▸ WHAT IS REQUIRED
Begin at the line containing "I agree with" in the entries below and end at the line containing "I consider the"; transcribe that range exactly and nothing outside it.

DATA: Begin

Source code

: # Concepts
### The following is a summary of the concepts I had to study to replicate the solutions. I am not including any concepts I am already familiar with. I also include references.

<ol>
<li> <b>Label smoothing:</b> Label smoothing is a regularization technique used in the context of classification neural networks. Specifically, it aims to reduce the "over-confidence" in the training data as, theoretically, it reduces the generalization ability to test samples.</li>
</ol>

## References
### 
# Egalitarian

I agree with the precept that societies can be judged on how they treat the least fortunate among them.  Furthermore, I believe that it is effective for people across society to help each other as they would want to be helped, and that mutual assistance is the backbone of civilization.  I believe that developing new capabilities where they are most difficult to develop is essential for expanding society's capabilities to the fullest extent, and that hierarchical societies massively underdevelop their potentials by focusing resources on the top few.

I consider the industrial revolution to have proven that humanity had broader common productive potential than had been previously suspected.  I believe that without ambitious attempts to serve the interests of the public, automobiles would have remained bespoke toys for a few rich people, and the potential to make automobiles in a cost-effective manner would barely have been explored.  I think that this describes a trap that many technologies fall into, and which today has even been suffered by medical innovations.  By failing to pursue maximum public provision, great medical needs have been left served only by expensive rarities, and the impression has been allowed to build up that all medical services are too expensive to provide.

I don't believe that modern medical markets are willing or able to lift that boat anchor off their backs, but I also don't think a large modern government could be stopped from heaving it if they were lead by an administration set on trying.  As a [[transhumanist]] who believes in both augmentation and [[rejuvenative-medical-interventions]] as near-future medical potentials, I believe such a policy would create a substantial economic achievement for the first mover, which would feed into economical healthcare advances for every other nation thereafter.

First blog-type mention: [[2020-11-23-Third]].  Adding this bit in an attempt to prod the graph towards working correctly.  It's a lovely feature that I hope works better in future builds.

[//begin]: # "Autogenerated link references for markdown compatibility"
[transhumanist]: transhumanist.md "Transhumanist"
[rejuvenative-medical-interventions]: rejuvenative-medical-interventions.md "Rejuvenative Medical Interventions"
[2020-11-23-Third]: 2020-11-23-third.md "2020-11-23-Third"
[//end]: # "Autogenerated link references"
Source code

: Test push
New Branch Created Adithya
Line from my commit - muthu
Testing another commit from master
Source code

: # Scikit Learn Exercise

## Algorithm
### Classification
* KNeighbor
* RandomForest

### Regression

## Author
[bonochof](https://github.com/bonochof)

DATA: End

▸ WRITTEN RESPONSE
I agree with the precept that societies can be judged on how they treat the least fortunate among them.  Furthermore, I believe that it is effective for people across society to help each other as they would want to be helped, and that mutual assistance is the backbone of civilization.  I believe that developing new capabilities where they are most difficult to develop is essential for expanding society's capabilities to the fullest extent, and that hierarchical societies massively underdevelop their potentials by focusing resources on the top few.

I consider the industrial revolution to have proven that humanity had broader common productive potential than had been previously suspected.  I believe that without ambitious attempts to serve the interests of the public, automobiles would have remained bespoke toys for a few rich people, and the potential to make automobiles in a cost-effective manner would barely have been explored.  I think that this describes a trap that many technologies fall into, and which today has even been suffered by medical innovations.  By failing to pursue maximum public provision, great medical needs have been left served only by expensive rarities, and the impression has been allowed to build up that all medical services are too expensive to provide.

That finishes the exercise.